Stored data entries:
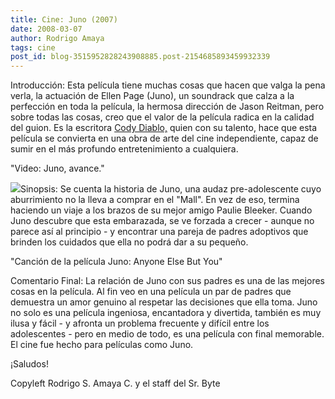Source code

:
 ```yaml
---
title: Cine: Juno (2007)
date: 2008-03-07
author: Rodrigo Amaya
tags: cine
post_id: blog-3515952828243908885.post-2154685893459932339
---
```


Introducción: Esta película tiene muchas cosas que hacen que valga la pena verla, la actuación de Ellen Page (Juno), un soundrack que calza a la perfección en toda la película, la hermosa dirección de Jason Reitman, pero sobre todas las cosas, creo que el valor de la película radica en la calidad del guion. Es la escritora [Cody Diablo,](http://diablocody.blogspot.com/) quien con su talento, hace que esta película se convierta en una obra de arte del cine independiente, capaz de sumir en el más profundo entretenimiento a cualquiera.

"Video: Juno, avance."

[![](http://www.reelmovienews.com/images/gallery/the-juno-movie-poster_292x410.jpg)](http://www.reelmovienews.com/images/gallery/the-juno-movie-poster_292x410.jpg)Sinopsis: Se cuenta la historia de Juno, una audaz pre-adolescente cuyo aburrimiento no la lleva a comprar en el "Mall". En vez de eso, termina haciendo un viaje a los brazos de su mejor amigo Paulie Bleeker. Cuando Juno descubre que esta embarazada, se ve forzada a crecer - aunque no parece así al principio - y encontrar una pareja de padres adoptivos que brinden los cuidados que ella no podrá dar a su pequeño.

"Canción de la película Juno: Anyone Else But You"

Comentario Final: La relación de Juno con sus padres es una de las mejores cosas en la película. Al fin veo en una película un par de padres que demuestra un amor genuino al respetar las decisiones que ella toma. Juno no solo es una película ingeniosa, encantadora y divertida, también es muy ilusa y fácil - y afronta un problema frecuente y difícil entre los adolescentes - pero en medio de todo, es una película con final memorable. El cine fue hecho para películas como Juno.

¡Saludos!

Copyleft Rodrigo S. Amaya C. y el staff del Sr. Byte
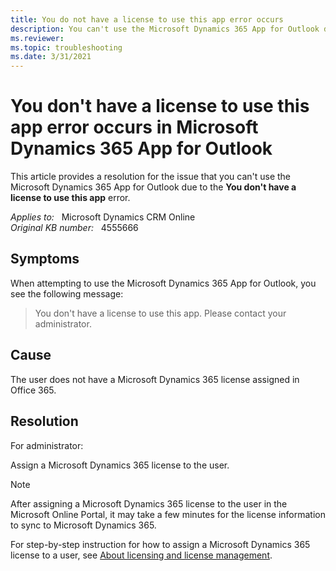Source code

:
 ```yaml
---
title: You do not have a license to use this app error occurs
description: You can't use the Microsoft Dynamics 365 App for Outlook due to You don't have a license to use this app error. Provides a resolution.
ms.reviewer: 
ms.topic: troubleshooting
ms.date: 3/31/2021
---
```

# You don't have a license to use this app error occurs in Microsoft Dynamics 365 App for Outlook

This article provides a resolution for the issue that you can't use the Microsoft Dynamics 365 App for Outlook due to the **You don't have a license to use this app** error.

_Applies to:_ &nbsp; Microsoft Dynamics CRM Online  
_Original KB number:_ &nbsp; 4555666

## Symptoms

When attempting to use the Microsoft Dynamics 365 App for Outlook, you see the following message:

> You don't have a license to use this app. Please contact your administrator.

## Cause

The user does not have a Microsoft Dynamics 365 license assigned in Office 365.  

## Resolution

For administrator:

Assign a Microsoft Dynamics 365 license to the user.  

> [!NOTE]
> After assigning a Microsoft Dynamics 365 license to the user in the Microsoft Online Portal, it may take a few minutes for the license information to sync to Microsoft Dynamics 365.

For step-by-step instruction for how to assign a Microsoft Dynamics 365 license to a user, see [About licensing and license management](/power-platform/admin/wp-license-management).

* **TASK**
Drop the pictures and reproduce the rest of the data above exactly.

* **WRITTEN REPLY**
Source code

:
 ```yaml
---
title: Cine: Juno (2007)
date: 2008-03-07
author: Rodrigo Amaya
tags: cine
post_id: blog-3515952828243908885.post-2154685893459932339
---
```


Introducción: Esta película tiene muchas cosas que hacen que valga la pena verla, la actuación de Ellen Page (Juno), un soundrack que calza a la perfección en toda la película, la hermosa dirección de Jason Reitman, pero sobre todas las cosas, creo que el valor de la película radica en la calidad del guion. Es la escritora [Cody Diablo,](http://diablocody.blogspot.com/) quien con su talento, hace que esta película se convierta en una obra de arte del cine independiente, capaz de sumir en el más profundo entretenimiento a cualquiera.

"Video: Juno, avance."

[![](http://www.reelmovienews.com/images/gallery/the-juno-movie-poster_292x410.jpg)](http://www.reelmovienews.com/images/gallery/the-juno-movie-poster_292x410.jpg)Sinopsis: Se cuenta la historia de Juno, una audaz pre-adolescente cuyo aburrimiento no la lleva a comprar en el "Mall". En vez de eso, termina haciendo un viaje a los brazos de su mejor amigo Paulie Bleeker. Cuando Juno descubre que esta embarazada, se ve forzada a crecer - aunque no parece así al principio - y encontrar una pareja de padres adoptivos que brinden los cuidados que ella no podrá dar a su pequeño.

"Canción de la película Juno: Anyone Else But You"

Comentario Final: La relación de Juno con sus padres es una de las mejores cosas en la película. Al fin veo en una película un par de padres que demuestra un amor genuino al respetar las decisiones que ella toma. Juno no solo es una película ingeniosa, encantadora y divertida, también es muy ilusa y fácil - y afronta un problema frecuente y difícil entre los adolescentes - pero en medio de todo, es una película con final memorable. El cine fue hecho para películas como Juno.

¡Saludos!

Copyleft Rodrigo S. Amaya C. y el staff del Sr. Byte
Source code

:
 ```yaml
---
title: You do not have a license to use this app error occurs
description: You can't use the Microsoft Dynamics 365 App for Outlook due to You don't have a license to use this app error. Provides a resolution.
ms.reviewer: 
ms.topic: troubleshooting
ms.date: 3/31/2021
---
```

# You don't have a license to use this app error occurs in Microsoft Dynamics 365 App for Outlook

This article provides a resolution for the issue that you can't use the Microsoft Dynamics 365 App for Outlook due to the **You don't have a license to use this app** error.

_Applies to:_ &nbsp; Microsoft Dynamics CRM Online  
_Original KB number:_ &nbsp; 4555666

## Symptoms

When attempting to use the Microsoft Dynamics 365 App for Outlook, you see the following message:

> You don't have a license to use this app. Please contact your administrator.

## Cause

The user does not have a Microsoft Dynamics 365 license assigned in Office 365.  

## Resolution

For administrator:

Assign a Microsoft Dynamics 365 license to the user.  

> [!NOTE]
> After assigning a Microsoft Dynamics 365 license to the user in the Microsoft Online Portal, it may take a few minutes for the license information to sync to Microsoft Dynamics 365.

For step-by-step instruction for how to assign a Microsoft Dynamics 365 license to a user, see [About licensing and license management](/power-platform/admin/wp-license-management).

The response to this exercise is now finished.